**Work request**
Which lines in the data below contain the word "ParsedownExtraFix"? Return each of them.

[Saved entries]
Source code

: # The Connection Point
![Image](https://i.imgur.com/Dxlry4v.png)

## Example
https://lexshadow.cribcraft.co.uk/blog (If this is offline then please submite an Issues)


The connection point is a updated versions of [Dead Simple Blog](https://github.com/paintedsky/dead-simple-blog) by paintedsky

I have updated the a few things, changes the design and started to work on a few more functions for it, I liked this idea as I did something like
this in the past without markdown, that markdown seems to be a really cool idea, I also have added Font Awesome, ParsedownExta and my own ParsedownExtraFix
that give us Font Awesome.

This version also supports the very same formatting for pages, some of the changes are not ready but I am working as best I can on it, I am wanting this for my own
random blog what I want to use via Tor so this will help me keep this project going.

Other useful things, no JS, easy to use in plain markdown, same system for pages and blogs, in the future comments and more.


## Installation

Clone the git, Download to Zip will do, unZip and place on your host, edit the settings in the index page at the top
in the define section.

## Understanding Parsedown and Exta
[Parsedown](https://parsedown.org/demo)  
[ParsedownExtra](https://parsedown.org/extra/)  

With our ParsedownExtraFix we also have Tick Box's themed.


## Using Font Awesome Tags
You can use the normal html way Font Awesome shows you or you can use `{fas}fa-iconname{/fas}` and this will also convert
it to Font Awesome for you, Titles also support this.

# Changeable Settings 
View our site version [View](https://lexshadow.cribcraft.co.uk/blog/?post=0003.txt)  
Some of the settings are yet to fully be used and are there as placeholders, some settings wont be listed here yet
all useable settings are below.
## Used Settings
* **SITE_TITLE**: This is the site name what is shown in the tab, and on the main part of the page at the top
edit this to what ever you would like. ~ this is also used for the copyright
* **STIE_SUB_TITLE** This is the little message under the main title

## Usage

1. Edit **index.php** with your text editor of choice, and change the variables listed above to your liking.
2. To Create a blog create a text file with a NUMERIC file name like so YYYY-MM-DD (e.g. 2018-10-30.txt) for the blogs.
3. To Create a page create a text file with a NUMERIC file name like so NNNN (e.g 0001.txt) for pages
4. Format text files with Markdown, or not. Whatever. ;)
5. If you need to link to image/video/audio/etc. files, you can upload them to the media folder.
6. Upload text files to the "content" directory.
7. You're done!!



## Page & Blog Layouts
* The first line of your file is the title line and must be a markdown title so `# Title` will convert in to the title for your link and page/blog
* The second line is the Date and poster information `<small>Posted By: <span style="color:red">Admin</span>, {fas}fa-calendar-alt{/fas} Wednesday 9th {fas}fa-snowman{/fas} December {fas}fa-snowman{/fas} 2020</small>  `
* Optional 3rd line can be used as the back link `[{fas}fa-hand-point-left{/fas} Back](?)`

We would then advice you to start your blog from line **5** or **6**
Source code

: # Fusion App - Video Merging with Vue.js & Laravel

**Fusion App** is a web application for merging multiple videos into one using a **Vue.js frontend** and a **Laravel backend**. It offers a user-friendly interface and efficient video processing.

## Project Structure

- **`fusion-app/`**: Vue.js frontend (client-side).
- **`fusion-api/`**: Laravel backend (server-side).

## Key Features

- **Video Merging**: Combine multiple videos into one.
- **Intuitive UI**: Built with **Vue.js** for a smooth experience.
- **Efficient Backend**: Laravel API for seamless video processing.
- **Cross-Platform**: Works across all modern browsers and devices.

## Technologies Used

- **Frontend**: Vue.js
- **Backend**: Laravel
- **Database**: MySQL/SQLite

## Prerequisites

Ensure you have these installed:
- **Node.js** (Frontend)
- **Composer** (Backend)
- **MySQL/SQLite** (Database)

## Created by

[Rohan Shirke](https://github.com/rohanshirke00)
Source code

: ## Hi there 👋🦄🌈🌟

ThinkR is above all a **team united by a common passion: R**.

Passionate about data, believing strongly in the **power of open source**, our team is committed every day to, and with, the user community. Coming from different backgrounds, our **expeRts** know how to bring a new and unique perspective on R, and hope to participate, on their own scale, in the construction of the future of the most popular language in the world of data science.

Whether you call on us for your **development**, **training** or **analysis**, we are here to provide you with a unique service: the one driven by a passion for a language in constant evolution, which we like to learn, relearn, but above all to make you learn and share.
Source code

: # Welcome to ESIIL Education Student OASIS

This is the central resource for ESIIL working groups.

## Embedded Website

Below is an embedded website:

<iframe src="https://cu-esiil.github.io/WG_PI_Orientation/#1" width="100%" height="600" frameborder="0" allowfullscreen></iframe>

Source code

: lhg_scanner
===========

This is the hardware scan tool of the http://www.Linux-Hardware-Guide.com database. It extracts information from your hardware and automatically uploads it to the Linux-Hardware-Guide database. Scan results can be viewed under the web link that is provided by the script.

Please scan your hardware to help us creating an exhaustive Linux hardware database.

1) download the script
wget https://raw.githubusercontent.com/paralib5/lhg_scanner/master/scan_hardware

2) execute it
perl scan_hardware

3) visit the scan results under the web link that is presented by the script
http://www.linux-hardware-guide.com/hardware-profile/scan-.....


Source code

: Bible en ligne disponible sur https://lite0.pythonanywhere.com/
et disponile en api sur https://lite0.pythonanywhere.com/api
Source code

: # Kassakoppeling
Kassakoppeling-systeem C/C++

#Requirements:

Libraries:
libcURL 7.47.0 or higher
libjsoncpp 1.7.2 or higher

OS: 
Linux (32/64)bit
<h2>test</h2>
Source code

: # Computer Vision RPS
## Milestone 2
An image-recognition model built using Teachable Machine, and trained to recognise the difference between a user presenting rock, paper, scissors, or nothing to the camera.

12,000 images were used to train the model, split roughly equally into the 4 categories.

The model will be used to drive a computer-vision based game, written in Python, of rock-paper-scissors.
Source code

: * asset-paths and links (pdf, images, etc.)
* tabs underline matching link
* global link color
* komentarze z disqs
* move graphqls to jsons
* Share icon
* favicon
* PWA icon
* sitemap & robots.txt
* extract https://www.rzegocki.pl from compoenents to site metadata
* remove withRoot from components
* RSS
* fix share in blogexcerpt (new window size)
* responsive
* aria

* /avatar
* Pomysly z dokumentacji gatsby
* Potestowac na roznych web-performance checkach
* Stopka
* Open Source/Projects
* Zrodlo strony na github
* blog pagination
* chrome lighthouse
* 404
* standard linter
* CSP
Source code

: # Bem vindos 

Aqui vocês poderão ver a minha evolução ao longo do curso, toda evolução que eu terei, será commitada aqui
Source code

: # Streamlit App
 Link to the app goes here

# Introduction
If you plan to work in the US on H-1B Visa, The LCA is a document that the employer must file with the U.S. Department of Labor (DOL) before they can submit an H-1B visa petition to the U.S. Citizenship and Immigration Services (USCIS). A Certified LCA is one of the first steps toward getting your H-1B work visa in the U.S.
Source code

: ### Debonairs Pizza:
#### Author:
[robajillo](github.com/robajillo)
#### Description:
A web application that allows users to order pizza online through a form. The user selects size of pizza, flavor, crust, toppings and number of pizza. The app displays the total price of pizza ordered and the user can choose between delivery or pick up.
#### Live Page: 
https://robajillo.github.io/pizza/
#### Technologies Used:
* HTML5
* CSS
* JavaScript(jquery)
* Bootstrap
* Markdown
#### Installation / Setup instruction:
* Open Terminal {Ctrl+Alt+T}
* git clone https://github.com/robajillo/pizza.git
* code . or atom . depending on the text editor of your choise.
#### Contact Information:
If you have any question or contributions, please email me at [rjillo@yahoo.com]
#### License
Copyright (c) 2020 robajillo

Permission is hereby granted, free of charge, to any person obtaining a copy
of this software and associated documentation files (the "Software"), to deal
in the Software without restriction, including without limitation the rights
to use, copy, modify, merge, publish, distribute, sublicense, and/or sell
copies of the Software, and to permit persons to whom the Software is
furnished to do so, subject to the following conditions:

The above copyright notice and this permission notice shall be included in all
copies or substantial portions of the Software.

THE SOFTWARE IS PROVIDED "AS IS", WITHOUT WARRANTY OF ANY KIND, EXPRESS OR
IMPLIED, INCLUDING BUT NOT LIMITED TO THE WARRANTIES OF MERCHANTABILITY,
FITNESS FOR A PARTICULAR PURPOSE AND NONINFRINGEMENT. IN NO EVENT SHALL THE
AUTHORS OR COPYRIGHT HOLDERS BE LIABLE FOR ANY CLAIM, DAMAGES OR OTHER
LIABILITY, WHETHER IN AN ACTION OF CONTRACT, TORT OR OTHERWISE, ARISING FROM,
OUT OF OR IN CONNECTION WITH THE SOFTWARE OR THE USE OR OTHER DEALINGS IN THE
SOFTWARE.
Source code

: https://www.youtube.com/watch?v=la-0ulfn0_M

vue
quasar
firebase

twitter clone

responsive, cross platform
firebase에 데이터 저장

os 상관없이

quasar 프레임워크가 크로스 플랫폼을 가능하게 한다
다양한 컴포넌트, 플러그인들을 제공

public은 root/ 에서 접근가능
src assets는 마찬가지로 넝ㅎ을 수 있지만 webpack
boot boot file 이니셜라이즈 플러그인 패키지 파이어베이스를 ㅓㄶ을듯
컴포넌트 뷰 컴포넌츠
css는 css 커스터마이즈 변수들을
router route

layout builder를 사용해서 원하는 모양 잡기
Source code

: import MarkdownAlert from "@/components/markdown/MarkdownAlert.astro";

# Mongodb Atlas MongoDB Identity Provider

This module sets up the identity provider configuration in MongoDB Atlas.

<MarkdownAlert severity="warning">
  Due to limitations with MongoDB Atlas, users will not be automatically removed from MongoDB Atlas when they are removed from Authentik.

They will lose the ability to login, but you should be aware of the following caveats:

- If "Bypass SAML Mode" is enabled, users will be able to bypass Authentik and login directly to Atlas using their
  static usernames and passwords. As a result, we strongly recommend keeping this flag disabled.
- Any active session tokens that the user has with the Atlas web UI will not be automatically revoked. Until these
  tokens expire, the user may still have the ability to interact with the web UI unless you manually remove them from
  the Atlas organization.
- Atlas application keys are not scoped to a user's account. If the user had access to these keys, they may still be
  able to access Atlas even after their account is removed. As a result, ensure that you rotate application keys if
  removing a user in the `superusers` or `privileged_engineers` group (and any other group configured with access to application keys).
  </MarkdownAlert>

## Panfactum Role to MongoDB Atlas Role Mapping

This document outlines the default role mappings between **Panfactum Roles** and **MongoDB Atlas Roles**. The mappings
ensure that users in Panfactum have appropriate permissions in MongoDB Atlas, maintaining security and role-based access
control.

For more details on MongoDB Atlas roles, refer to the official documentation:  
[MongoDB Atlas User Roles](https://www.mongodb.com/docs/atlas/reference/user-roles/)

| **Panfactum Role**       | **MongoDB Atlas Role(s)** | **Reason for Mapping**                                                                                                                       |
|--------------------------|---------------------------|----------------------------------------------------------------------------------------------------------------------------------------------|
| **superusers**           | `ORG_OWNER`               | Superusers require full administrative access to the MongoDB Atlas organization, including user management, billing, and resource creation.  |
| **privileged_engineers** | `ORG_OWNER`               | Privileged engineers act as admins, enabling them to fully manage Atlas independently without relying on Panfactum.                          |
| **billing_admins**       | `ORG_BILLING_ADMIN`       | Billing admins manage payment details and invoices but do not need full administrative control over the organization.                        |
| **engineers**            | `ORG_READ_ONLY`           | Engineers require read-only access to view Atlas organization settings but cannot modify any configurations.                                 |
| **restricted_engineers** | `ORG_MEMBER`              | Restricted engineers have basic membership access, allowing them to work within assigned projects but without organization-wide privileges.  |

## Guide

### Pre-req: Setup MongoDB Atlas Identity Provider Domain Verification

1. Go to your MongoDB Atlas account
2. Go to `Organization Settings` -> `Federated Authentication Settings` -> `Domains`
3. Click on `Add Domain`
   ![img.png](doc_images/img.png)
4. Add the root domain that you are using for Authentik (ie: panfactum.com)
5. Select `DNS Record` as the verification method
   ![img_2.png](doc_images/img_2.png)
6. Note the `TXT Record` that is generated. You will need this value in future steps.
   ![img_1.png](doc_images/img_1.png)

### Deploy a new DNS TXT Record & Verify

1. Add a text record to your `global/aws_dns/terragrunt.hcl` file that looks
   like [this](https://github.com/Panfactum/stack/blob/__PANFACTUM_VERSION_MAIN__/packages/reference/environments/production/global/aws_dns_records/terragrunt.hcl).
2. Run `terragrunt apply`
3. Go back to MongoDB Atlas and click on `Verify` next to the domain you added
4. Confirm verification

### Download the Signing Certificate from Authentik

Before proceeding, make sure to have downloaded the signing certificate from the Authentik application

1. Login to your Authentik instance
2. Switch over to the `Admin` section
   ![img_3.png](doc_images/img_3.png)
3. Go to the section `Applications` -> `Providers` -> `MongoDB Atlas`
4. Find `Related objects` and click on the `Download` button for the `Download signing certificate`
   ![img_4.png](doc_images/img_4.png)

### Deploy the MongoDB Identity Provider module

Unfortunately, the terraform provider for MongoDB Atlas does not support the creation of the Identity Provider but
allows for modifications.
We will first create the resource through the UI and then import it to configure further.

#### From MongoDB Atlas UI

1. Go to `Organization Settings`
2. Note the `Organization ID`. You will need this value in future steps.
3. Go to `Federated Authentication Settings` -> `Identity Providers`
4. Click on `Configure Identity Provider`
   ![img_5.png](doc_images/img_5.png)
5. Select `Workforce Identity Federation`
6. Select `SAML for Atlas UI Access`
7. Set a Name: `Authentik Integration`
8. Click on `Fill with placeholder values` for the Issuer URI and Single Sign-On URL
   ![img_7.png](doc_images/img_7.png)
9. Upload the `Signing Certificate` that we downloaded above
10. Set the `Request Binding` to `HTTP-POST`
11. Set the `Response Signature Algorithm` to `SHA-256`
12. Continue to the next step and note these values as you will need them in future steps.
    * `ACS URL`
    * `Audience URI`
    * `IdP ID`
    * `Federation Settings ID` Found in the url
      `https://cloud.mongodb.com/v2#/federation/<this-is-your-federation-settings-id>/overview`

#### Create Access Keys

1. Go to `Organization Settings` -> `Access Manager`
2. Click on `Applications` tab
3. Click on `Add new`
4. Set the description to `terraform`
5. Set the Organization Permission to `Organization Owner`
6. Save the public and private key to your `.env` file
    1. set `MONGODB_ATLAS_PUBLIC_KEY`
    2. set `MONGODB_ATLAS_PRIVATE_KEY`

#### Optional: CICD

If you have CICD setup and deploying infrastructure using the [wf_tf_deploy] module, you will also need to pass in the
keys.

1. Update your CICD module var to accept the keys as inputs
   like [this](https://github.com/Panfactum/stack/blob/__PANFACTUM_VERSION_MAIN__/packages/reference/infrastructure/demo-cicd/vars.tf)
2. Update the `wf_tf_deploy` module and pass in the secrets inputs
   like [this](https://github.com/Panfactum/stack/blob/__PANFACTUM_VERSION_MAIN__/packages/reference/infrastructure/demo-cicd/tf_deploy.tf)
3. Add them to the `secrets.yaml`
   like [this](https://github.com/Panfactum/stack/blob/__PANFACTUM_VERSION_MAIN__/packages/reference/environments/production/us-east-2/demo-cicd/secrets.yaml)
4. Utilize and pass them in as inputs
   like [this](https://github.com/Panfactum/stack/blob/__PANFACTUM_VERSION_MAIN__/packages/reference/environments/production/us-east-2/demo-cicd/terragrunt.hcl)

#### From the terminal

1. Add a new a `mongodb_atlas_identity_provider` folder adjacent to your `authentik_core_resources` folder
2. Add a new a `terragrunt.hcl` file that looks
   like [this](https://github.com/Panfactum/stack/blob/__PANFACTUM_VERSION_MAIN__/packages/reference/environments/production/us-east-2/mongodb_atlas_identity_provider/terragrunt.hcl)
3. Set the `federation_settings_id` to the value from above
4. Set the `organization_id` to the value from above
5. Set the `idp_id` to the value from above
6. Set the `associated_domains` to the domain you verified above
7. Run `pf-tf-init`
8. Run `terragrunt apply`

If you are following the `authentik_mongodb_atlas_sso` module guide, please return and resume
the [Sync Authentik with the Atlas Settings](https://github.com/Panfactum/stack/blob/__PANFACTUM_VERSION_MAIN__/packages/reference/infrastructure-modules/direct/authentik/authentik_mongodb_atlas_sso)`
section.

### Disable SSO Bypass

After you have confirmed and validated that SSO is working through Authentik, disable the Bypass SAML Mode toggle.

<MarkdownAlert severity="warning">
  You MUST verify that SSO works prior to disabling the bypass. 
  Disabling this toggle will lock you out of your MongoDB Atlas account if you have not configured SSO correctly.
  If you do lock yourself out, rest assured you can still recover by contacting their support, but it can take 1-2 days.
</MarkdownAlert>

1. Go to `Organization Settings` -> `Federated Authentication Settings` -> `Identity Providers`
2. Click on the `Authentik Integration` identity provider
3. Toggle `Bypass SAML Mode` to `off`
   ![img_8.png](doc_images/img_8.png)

**Answer to the problem**
this in the past without markdown, that markdown seems to be a really cool idea, I also have added Font Awesome, ParsedownExta and my own ParsedownExtraFix
With our ParsedownExtraFix we also have Tick Box's themed.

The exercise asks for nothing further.